* _WHAT YOU WILL DO_:
Output the first line below and each one after it, exactly, up to and including the line holding "I am deeply". Pictures should not be copied.

* _Pictures paired with source code_:
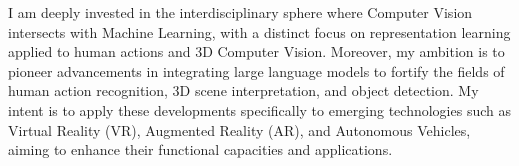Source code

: 


\begin{cventries}

\cvtext
{ %
\begin{cvitems}
    I am deeply invested in the interdisciplinary sphere where Computer Vision intersects with Machine Learning, with a distinct focus on representation learning applied to human actions and 3D Computer Vision. 
    Moreover, my ambition is to pioneer advancements in integrating large language models to fortify the fields of human action recognition, 3D scene interpretation, and object detection. My intent is to apply these developments specifically to emerging technologies such as Virtual Reality (VR), Augmented Reality (AR), and Autonomous Vehicles, aiming to enhance their functional capacities and applications.
\end{cvitems}
}


\end{cventries}
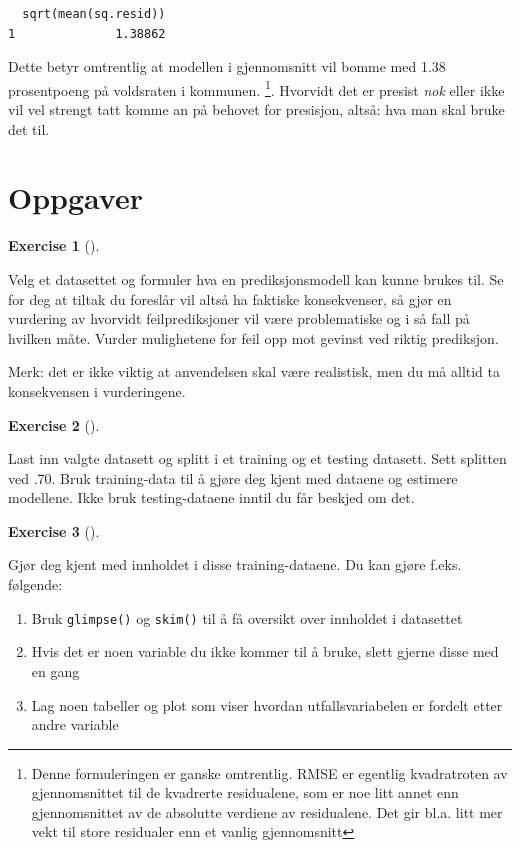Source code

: \documentclass[
  letterpaper,
  DIV=11,
  numbers=noendperiod]{scrreprt}
\providecommand{\tightlist}{%
  \setlength{\itemsep}{0pt}\setlength{\parskip}{0pt}}\usepackage{longtable,booktabs,array}
\theoremstyle{definition}
\newtheorem{exercise}{Exercise}[chapter]
\theoremstyle{remark}
\begin{document}
\begin{verbatim}
  sqrt(mean(sq.resid))
1              1.38862
\end{verbatim}

Dette betyr omtrentlig at modellen i gjennomsnitt vil bomme med 1.38
prosentpoeng på voldsraten i kommunen. \footnote{Denne formuleringen er
  ganske omtrentlig. RMSE er egentlig kvadratroten av gjennomsnittet til
  de kvadrerte residualene, som er noe litt annet enn gjennomsnittet av
  de absolutte verdiene av residualene. Det gir bl.a. litt mer vekt til
  store residualer enn et vanlig gjennomsnitt}. Hvorvidt det er presist
\emph{nok} eller ikke vil vel strengt tatt komme an på behovet for
presisjon, altså: hva man skal bruke det til.

\hypertarget{oppgaver-1}{%
\section{Oppgaver}\label{oppgaver-1}}

\leavevmode{}%
\begin{exercise}[]\label{exr-ols-eksplisitt}

Velg et datasettet og formuler hva en prediksjonsmodell kan kunne brukes
til. Se for deg at tiltak du foreslår vil altså ha faktiske
konsekvenser, så gjør en vurdering av hvorvidt feilprediksjoner vil være
problematiske og i så fall på hvilken måte. Vurder mulighetene for feil
opp mot gevinst ved riktig prediksjon.

Merk: det er ikke viktig at anvendelsen skal være realistisk, men du må
alltid ta konsekvensen i vurderingene.

\end{exercise}

\leavevmode{}%
\begin{exercise}[]\label{exr-split}

Last inn valgte datasett og splitt i et training og et testing datasett.
Sett splitten ved .70. Bruk training-data til å gjøre deg kjent med
dataene og estimere modellene. Ikke bruk testing-dataene inntil du får
beskjed om det.

\end{exercise}

\leavevmode{}%
\begin{exercise}[]\label{exr-sepaa}

Gjør deg kjent med innholdet i disse training-dataene. Du kan gjøre
f.eks. følgende:

\begin{enumerate}
\def\labelenumi{\alph{enumi})}
\tightlist
\item
  Bruk \texttt{glimpse()} og \texttt{skim()} til å få oversikt over
  innholdet i datasettet
\item
  Hvis det er noen variable du ikke kommer til å bruke, slett gjerne
  disse med en gang
\item
  Lag noen tabeller og plot som viser hvordan utfallsvariabelen er
  fordelt etter andre variable
\end{enumerate}

\end{exercise}
\end{document}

* _ANSWER TO THIS PROBLEM_:
Source code

: 


\begin{cventries}

\cvtext
{ %
\begin{cvitems}
    I am deeply invested in the interdisciplinary sphere where Computer Vision intersects with Machine Learning, with a distinct focus on representation learning applied to human actions and 3D Computer Vision. 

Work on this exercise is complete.